Опубликовано в журнале НЛО, номер 3, 2005
СИНТАКСИС, СИНТАГМА, НОЖ
Геласимов Андрей. Рахиль. Роман с клеймами. — М.: Яуза; Эксмо, 2004. — 320 с.
Четыре года назад появление небольшого сборника прозы «Фокс Малдер похож на свинью» — первой книги Андрея Геласимова — Дмитрий Бавильский прокомментировал следующим образом: «…Возник и окреп читательский интерес к обычной такой, узнаваемой повседневности, чтобы можно было прочитать “про себя”. <…> Вот что нынче издателями ищется и ценится — нормальные истории про нормальных людей»1. Такие истории должны быть «светлыми, лиричными, не лишенными романтики» — в противовес «масскульту», с одной стороны, и «чернухе», с другой 2. Иначе говоря, успех Геласимова (чья проза, безусловно, светла, лирична etc.) свидетельствовал бы об утверждении новых (или, точнее, — о возвращении старых, консервативных) критериев правдоподобия: после не слишком длительного перерыва, когда поиск истины непременно связывался с активным разоблачением и нарушением норм, правдоподобие вновь совпадает с нормой; под «реальным» начинает пониматься не «шокирующее», «неизвестное», «чернушное», а «нормальное», «обычное», «узнаваемое», «светлое».

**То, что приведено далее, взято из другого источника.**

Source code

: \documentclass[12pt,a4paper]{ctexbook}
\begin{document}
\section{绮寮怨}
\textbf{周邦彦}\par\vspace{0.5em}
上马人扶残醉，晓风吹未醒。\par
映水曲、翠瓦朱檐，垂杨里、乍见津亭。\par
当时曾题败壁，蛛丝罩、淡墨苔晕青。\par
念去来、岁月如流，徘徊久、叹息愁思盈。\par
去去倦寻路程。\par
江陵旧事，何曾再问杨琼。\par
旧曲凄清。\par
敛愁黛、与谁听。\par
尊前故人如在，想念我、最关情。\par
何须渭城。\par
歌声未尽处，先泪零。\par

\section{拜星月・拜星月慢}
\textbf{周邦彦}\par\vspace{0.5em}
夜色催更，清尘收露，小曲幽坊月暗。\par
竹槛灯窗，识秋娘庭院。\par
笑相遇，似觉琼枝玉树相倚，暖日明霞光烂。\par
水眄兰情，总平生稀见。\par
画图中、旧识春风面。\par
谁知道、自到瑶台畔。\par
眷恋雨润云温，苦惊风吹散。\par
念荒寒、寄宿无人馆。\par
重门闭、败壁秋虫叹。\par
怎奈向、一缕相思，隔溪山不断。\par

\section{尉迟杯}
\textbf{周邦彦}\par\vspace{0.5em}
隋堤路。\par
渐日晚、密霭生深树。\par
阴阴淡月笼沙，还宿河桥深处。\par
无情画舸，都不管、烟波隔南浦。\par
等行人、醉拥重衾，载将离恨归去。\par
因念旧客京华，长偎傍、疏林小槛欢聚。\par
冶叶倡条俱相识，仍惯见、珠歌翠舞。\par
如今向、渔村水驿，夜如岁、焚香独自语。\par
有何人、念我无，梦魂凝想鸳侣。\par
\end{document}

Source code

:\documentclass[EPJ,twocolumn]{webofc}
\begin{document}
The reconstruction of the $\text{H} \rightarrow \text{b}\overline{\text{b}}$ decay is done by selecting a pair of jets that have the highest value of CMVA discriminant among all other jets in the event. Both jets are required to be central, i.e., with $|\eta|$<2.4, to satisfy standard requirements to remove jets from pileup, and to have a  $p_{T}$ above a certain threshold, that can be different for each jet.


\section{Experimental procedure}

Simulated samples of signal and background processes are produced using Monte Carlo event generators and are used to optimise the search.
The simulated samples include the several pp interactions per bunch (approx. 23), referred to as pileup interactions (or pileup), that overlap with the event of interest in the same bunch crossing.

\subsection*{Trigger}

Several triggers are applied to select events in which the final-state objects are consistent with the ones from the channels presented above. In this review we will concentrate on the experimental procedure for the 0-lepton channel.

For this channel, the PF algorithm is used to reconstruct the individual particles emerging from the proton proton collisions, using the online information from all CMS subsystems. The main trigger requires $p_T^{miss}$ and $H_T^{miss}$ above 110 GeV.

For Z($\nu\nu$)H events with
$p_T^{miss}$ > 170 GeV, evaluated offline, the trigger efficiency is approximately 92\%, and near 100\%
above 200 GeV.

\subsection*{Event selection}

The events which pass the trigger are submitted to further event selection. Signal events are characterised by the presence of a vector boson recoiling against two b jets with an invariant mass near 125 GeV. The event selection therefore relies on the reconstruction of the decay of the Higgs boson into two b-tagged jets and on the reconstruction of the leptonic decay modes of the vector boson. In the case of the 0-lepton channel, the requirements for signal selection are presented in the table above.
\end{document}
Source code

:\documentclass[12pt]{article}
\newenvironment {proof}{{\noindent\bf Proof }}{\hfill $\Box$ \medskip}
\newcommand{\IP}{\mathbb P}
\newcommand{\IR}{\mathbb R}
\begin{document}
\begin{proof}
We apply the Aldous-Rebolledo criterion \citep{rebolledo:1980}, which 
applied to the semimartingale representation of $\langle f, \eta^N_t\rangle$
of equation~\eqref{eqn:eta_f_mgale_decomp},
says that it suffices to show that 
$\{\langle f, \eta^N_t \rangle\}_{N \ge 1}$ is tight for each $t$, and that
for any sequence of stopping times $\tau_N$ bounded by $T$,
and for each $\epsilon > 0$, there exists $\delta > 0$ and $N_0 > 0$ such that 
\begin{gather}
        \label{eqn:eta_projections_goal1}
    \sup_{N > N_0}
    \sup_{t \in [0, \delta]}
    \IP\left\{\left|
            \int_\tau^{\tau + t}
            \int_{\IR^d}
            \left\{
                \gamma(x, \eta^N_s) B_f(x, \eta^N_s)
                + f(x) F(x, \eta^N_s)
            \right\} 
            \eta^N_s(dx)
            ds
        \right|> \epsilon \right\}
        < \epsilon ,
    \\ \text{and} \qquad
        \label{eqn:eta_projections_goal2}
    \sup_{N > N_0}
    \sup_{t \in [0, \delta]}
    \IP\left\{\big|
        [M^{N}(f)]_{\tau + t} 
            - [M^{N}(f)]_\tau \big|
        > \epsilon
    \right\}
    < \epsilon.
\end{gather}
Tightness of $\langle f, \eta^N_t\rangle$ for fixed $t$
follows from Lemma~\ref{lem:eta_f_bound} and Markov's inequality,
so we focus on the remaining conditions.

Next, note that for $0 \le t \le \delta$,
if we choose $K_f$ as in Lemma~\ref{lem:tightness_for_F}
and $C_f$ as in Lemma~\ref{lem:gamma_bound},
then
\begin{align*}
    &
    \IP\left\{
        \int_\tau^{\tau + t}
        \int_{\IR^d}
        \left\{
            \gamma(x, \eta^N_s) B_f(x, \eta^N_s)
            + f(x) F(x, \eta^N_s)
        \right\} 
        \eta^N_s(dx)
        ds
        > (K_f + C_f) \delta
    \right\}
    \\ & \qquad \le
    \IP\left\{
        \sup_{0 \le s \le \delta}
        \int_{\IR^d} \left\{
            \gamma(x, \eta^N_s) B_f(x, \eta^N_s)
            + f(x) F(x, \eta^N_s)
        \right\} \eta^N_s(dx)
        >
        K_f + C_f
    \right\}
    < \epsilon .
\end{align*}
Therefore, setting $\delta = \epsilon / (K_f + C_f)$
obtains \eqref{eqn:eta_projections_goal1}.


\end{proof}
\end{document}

Не знаю, можно ли назвать Геласимова успешным писателем; во всяком случае, за относительно короткий срок он приобрел репутацию провозвестника «нового сентиментализма» и реноме «любимца критики», его произведения номинируются на премии (им. Ивана Петровича Белкина, Аполлона Григорьева, Букеровскую) и вроде бы не-плохо продаются. Геласимов охотно дает интервью, почти в каждом из них подробно рассказывает о собственном академическом прошлом (кандидат филологических наук, специалист по английской литературе), упоминает о театральном опыте (несколько лет в мастерской Анатолия Васильева), произносит слово «синтаксис» и отстаивает вполне определенную концепцию литературного письма: «Понимаете, история уже есть. Она только должна рассказать себя, и она выбирает того, кто это сделает. А когда выбрала, начинает ему нашептывать. И здесь надо быть очень внимательным. И вовсе необязательно знать, так это было или не так, потому что существует внутренняя правда этой истории, ее личная правда. Тут моя задача как автора — не навредить своим волевым решением. То есть рождается некое существо, и я только повитуха — и все, и привет»3.

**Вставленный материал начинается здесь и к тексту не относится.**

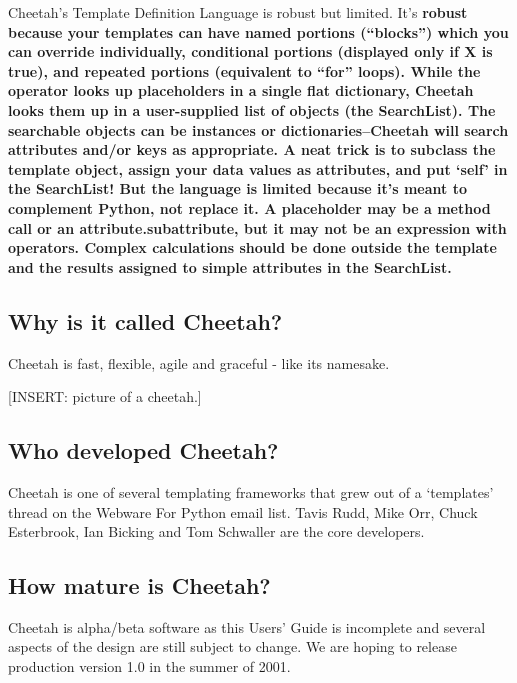 Cheetah's Template Definition Language is robust but limited.  It's
\bf{robust} because your templates can have named portions (``blocks'') which
you can override individually, conditional portions (displayed only if X is
true), and repeated portions (equivalent to ``for'' loops).  While the
\code{\%} operator looks up placeholders in a single flat dictionary, Cheetah
looks them up in a user-supplied list of objects (the SearchList).  The
searchable objects can be instances or dictionaries--Cheetah will search
attributes and/or keys as appropriate.  A neat trick is to subclass the
template object, assign your data values as attributes, and put `self' in the
SearchList!  But the language is \bf{limited} because it's meant to complement
Python, not replace it.  A placeholder may be a method call or an
attribute.subattribute, but it may not be an expression with operators.
Complex calculations should be done outside the template and the results
assigned to simple attributes in the SearchList.



\subsection{Why is it called Cheetah?}
\label{intro.name}

Cheetah is fast, flexible, agile and graceful - like its namesake. 

[INSERT: picture of a cheetah.]


\subsection{Who developed Cheetah?}
\label{intro.developers}

Cheetah is one of several templating frameworks that grew out of a `templates'
thread on the Webware For Python email list.  Tavis Rudd, Mike Orr, Chuck
Esterbrook, Ian Bicking and Tom Schwaller are the core developers.

\subsection{How mature is Cheetah?}
\label{intro.mature}

Cheetah is alpha/beta software as this Users' Guide is incomplete and several
aspects of the design are still subject to change. We are hoping to release
production version 1.0 in the summer of 2001.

Идея «истории, которая рассказывает себя сама», имеет непосредственное отношение к теме правдоподобия, нормативности, узнавания. Ответ на кощунственный вопрос «Из каких голосов складывается шепот истории?» далеко не всегда окажется лестным для внимающего этому шепоту автора. «Узнавание в прозе Геласимова <…> происходит, но на уровне общеизвестных реалий, а не лично подсмотренных фактов, — замечает Дмитрий Быков. — Если речь идет о Чечне, наличествует горящий БТР. Если о школе — присутствует любовь в спортзале. Если о бизнесе — старые друзья обязательно ссорятся из-за бабок. Дети всегда трогательно сопят во сне <…> Воспитательницы, учителя и завучи у Геласимова словно сошли с экрана — в школьных фильмах они ровно такие же»4.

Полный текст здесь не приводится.